◆ **DATA SECTION**:
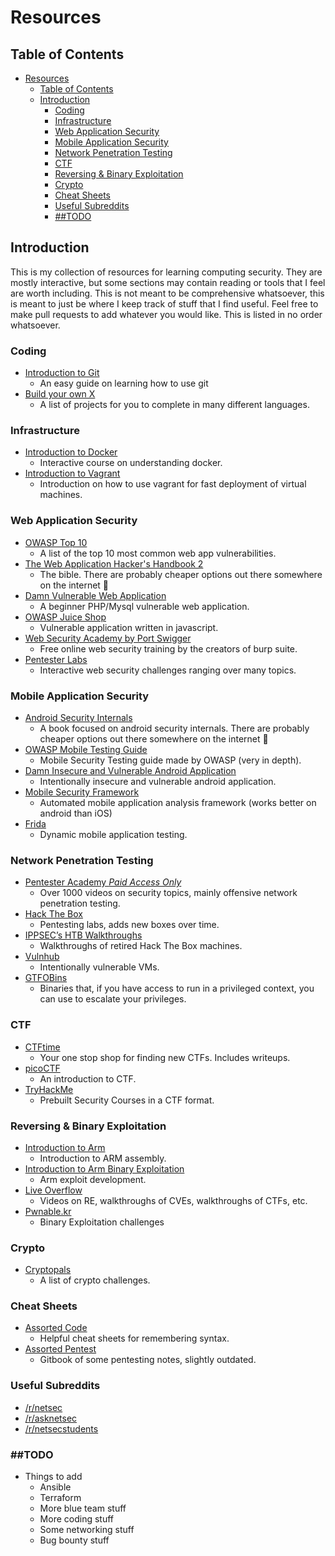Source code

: # Resources

## Table of Contents
- [Resources](#resources)
  - [Table of Contents](#table-of-contents)
  - [Introduction](#introduction)
    - [Coding](#coding)
    - [Infrastructure](#infrastructure)
    - [Web Application Security](#web-application-security)
    - [Mobile Application Security](#mobile-application-security)
    - [Network Penetration Testing](#network-penetration-testing)
    - [CTF](#ctf)
    - [Reversing & Binary Exploitation](#reversing--binary-exploitation)
    - [Crypto](#crypto)
    - [Cheat Sheets](#cheat-sheets)
    - [Useful Subreddits](#useful-subreddits)
    - [\#\#TODO](#todo)

## Introduction
This is my collection of resources for learning computing security. They are mostly interactive, but some sections may contain reading or tools that I feel are worth including. This is not meant to be comprehensive whatsoever, this is meant to just be where I keep track of stuff that I find useful. Feel free to make pull requests to add whatever you would like. This is listed in no order whatsoever.

### Coding
- [Introduction to Git](https://git-scm.com/book/en/v2)
  - An easy guide on learning how to use git
- [Build your own X](https://github.com/danistefanovic/build-your-own-x)
  - A list of projects for you to complete in many different languages.
  
### Infrastructure
- [Introduction to Docker](https://www.katacoda.com/courses/docker/)
  - Interactive course on understanding docker.
- [Introduction to Vagrant](https://psadmin.io/2016/10/04/introduction-to-vagrant/)
  - Introduction on how to use vagrant for fast deployment of virtual machines. 

### Web Application Security
- [OWASP Top 10](https://www.owasp.org/index.php/Main_Page)
  - A list of the top 10 most common web app vulnerabilities.
- [The Web Application Hacker's Handbook 2](https://www.amazon.com/Web-Application-Hackers-Handbook-Exploiting-ebook/dp/B005LVQA9S)
  - The bible. There are probably cheaper options out there somewhere on the internet 👀
- [Damn Vulnerable Web Application](http://www.dvwa.co.uk/)
  - A beginner PHP/Mysql vulnerable web application.
- [OWASP Juice Shop](https://www2.owasp.org/www-project-juice-shop/)
  - Vulnerable application written in javascript.
- [Web Security Academy by Port Swigger](https://portswigger.net/web-security)
  - Free online web security training by the creators of burp suite.
- [Pentester Labs](https://www.pentesterlab.com/)
  - Interactive web security challenges ranging over many topics.

### Mobile Application Security
- [Android Security Internals](https://www.amazon.com/Android-Security-Internals-Depth-Architecture/dp/1593275811)
  - A book focused on android security internals. There are probably cheaper options out there somewhere on the internet 👀
- [OWASP Mobile Testing Guide](https://mobile-security.gitbook.io/mobile-security-testing-guide/)
  - Mobile Security Testing guide made by OWASP (very in depth).
- [Damn Insecure and Vulnerable Android Application](https://github.com/payatu/diva-android)
  - Intentionally insecure and vulnerable android application.
- [Mobile Security Framework](https://github.com/MobSF/Mobile-Security-Framework-MobSF)
  - Automated mobile application analysis framework (works better on android than iOS)
- [Frida](https://frida.re/)
  - Dynamic mobile application testing.

### Network Penetration Testing
- [Pentester Academy *Paid Access Only*](https://www.pentesteracademy.com/)
  - Over 1000 videos on security topics, mainly offensive network penetration testing.
- [Hack The Box](https://www.hackthebox.eu/)
  - Pentesting labs, adds new boxes over time.
- [IPPSEC’s HTB Walkthroughs](https://www.youtube.com/channel/UCa6eh7gCkpPo5XXUDfygQQA)
  - Walkthroughs of retired Hack The Box machines.
- [Vulnhub](https://www.vulnhub.com/)
  - Intentionally vulnerable VMs.
- [GTFOBins](https://gtfobins.github.io/)
  - Binaries that, if you have access to run in a privileged context, you can use to escalate your privileges.

### CTF
- [CTFtime](https://ctftime.org/about/)
  - Your one stop shop for finding new CTFs. Includes writeups.
- [picoCTF](https://picoctf.com/)
  - An introduction to CTF.
- [TryHackMe](https://tryhackme.com/)
  - Prebuilt Security Courses in a CTF format.

### Reversing & Binary Exploitation
- [Introduction to Arm](https://azeria-labs.com/writing-arm-assembly-part-1/)
  - Introduction to ARM assembly.
- [Introduction to Arm Binary Exploitation](https://azeria-labs.com/writing-arm-shellcode/)
  - Arm exploit development.
- [Live Overflow](https://liveoverflow.com/)
  - Videos on RE, walkthroughs of CVEs, walkthroughs of CTFs, etc.
- [Pwnable.kr](http://pwnable.kr/)
  - Binary Exploitation challenges

### Crypto
- [Cryptopals](https://www.cryptopals.com/)
  - A list of crypto challenges.

### Cheat Sheets
- [Assorted Code](https://devhints.io)
  - Helpful cheat sheets for remembering syntax.
- [Assorted Pentest](https://dostoevskylabs.gitbooks.io/dostoevskylabs-pentest-notes/content/)
  - Gitbook of some pentesting notes, slightly outdated.

### Useful Subreddits
- [/r/netsec](https://www.reddit.com/r/netsec/)
- [/r/asknetsec](https://www.reddit.com/r/asknetsec/)
- [/r/netsecstudents](https://www.reddit.com/r/netsecstudents/) 

### \#\#TODO
- Things to add
  - Ansible
  - Terraform
  - More blue team stuff
  - More coding stuff
  - Some networking stuff
  - Bug bounty stuff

◆ **REQUIRED WORK**:
Scan the lines above for "Exploitation", then copy every one that has it.

◆ **FINISHED TASK**:
    - [Reversing & Binary Exploitation](#reversing--binary-exploitation)
### Reversing & Binary Exploitation
- [Introduction to Arm Binary Exploitation](https://azeria-labs.com/writing-arm-shellcode/)
  - Binary Exploitation challenges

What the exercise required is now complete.